- **Exercise requirements**: Word for word, the records below are to be set down again.

● ● ● ●

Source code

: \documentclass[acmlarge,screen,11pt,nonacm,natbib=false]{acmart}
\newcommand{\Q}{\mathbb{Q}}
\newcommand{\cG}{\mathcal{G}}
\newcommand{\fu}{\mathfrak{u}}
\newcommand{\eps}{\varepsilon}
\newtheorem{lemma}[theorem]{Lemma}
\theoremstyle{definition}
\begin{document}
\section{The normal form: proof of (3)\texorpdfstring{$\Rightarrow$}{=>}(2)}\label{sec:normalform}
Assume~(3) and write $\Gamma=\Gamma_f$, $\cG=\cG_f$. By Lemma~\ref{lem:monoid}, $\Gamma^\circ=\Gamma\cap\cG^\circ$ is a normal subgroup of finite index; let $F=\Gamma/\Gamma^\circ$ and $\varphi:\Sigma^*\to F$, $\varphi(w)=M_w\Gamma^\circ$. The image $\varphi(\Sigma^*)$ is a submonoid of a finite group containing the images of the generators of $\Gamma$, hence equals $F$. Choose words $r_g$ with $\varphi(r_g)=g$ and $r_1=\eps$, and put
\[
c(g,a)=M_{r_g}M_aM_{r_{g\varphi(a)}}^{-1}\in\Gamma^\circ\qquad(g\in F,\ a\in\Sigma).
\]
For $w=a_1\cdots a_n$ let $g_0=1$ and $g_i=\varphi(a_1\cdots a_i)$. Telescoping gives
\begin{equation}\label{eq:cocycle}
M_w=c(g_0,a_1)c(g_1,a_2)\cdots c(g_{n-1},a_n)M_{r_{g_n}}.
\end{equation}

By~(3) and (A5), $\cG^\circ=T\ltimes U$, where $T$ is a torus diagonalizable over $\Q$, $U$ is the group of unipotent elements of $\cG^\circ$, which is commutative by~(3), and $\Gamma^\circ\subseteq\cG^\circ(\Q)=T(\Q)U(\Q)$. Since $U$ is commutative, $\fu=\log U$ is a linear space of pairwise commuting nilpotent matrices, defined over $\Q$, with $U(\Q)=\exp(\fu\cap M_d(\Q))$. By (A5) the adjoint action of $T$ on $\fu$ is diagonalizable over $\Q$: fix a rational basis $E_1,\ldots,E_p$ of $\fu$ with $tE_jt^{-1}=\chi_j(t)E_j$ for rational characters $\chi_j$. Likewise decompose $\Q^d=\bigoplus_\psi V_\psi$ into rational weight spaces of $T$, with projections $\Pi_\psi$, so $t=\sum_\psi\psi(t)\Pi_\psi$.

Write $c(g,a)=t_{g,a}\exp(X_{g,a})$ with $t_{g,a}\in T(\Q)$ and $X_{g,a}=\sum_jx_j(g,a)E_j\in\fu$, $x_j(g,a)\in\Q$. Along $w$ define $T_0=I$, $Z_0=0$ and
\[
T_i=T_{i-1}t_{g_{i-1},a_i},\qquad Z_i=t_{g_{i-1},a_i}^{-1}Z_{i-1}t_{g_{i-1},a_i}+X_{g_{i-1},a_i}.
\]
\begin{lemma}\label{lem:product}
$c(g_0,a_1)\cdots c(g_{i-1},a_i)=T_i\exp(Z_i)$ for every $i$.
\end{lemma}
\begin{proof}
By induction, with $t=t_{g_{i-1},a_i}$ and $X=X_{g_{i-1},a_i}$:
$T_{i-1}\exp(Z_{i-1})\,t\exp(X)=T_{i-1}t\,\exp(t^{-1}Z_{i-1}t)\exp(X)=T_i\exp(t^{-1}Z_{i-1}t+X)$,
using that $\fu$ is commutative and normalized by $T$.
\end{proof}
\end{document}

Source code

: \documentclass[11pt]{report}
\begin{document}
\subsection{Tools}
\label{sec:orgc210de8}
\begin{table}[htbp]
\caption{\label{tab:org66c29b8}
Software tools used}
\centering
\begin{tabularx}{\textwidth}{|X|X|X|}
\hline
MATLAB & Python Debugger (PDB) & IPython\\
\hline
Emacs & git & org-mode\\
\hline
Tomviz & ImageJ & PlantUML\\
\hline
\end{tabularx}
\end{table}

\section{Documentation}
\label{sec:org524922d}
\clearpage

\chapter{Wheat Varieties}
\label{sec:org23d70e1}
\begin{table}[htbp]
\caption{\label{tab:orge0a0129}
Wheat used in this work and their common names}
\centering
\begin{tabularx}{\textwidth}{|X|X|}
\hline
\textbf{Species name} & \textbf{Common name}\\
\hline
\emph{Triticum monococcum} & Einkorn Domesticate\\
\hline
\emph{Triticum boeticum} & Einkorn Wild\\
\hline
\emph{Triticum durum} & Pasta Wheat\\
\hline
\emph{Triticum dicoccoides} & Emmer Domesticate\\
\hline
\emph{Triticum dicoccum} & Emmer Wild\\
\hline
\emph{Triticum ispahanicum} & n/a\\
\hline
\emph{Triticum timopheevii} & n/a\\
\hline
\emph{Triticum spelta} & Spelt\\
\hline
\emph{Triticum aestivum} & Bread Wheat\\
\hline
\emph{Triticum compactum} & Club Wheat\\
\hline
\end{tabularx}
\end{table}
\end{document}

● ● ● ●

- **Response to this task**:
Source code

: \documentclass[acmlarge,screen,11pt,nonacm,natbib=false]{acmart}
\newcommand{\Q}{\mathbb{Q}}
\newcommand{\cG}{\mathcal{G}}
\newcommand{\fu}{\mathfrak{u}}
\newcommand{\eps}{\varepsilon}
\newtheorem{lemma}[theorem]{Lemma}
\theoremstyle{definition}
\begin{document}
\section{The normal form: proof of (3)\texorpdfstring{$\Rightarrow$}{=>}(2)}\label{sec:normalform}
Assume~(3) and write $\Gamma=\Gamma_f$, $\cG=\cG_f$. By Lemma~\ref{lem:monoid}, $\Gamma^\circ=\Gamma\cap\cG^\circ$ is a normal subgroup of finite index; let $F=\Gamma/\Gamma^\circ$ and $\varphi:\Sigma^*\to F$, $\varphi(w)=M_w\Gamma^\circ$. The image $\varphi(\Sigma^*)$ is a submonoid of a finite group containing the images of the generators of $\Gamma$, hence equals $F$. Choose words $r_g$ with $\varphi(r_g)=g$ and $r_1=\eps$, and put
\[
c(g,a)=M_{r_g}M_aM_{r_{g\varphi(a)}}^{-1}\in\Gamma^\circ\qquad(g\in F,\ a\in\Sigma).
\]
For $w=a_1\cdots a_n$ let $g_0=1$ and $g_i=\varphi(a_1\cdots a_i)$. Telescoping gives
\begin{equation}\label{eq:cocycle}
M_w=c(g_0,a_1)c(g_1,a_2)\cdots c(g_{n-1},a_n)M_{r_{g_n}}.
\end{equation}

By~(3) and (A5), $\cG^\circ=T\ltimes U$, where $T$ is a torus diagonalizable over $\Q$, $U$ is the group of unipotent elements of $\cG^\circ$, which is commutative by~(3), and $\Gamma^\circ\subseteq\cG^\circ(\Q)=T(\Q)U(\Q)$. Since $U$ is commutative, $\fu=\log U$ is a linear space of pairwise commuting nilpotent matrices, defined over $\Q$, with $U(\Q)=\exp(\fu\cap M_d(\Q))$. By (A5) the adjoint action of $T$ on $\fu$ is diagonalizable over $\Q$: fix a rational basis $E_1,\ldots,E_p$ of $\fu$ with $tE_jt^{-1}=\chi_j(t)E_j$ for rational characters $\chi_j$. Likewise decompose $\Q^d=\bigoplus_\psi V_\psi$ into rational weight spaces of $T$, with projections $\Pi_\psi$, so $t=\sum_\psi\psi(t)\Pi_\psi$.

Write $c(g,a)=t_{g,a}\exp(X_{g,a})$ with $t_{g,a}\in T(\Q)$ and $X_{g,a}=\sum_jx_j(g,a)E_j\in\fu$, $x_j(g,a)\in\Q$. Along $w$ define $T_0=I$, $Z_0=0$ and
\[
T_i=T_{i-1}t_{g_{i-1},a_i},\qquad Z_i=t_{g_{i-1},a_i}^{-1}Z_{i-1}t_{g_{i-1},a_i}+X_{g_{i-1},a_i}.
\]
\begin{lemma}\label{lem:product}
$c(g_0,a_1)\cdots c(g_{i-1},a_i)=T_i\exp(Z_i)$ for every $i$.
\end{lemma}
\begin{proof}
By induction, with $t=t_{g_{i-1},a_i}$ and $X=X_{g_{i-1},a_i}$:
$T_{i-1}\exp(Z_{i-1})\,t\exp(X)=T_{i-1}t\,\exp(t^{-1}Z_{i-1}t)\exp(X)=T_i\exp(t^{-1}Z_{i-1}t+X)$,
using that $\fu$ is commutative and normalized by $T$.
\end{proof}
\end{document}

Source code

: \documentclass[11pt]{report}
\begin{document}
\subsection{Tools}
\label{sec:orgc210de8}
\begin{table}[htbp]
\caption{\label{tab:org66c29b8}
Software tools used}
\centering
\begin{tabularx}{\textwidth}{|X|X|X|}
\hline
MATLAB & Python Debugger (PDB) & IPython\\
\hline
Emacs & git & org-mode\\
\hline
Tomviz & ImageJ & PlantUML\\
\hline
\end{tabularx}
\end{table}

\section{Documentation}
\label{sec:org524922d}
\clearpage

\chapter{Wheat Varieties}
\label{sec:org23d70e1}
\begin{table}[htbp]
\caption{\label{tab:orge0a0129}
Wheat used in this work and their common names}
\centering
\begin{tabularx}{\textwidth}{|X|X|}
\hline
\textbf{Species name} & \textbf{Common name}\\
\hline
\emph{Triticum monococcum} & Einkorn Domesticate\\
\hline
\emph{Triticum boeticum} & Einkorn Wild\\
\hline
\emph{Triticum durum} & Pasta Wheat\\
\hline
\emph{Triticum dicoccoides} & Emmer Domesticate\\
\hline
\emph{Triticum dicoccum} & Emmer Wild\\
\hline
\emph{Triticum ispahanicum} & n/a\\
\hline
\emph{Triticum timopheevii} & n/a\\
\hline
\emph{Triticum spelta} & Spelt\\
\hline
\emph{Triticum aestivum} & Bread Wheat\\
\hline
\emph{Triticum compactum} & Club Wheat\\
\hline
\end{tabularx}
\end{table}
\end{document}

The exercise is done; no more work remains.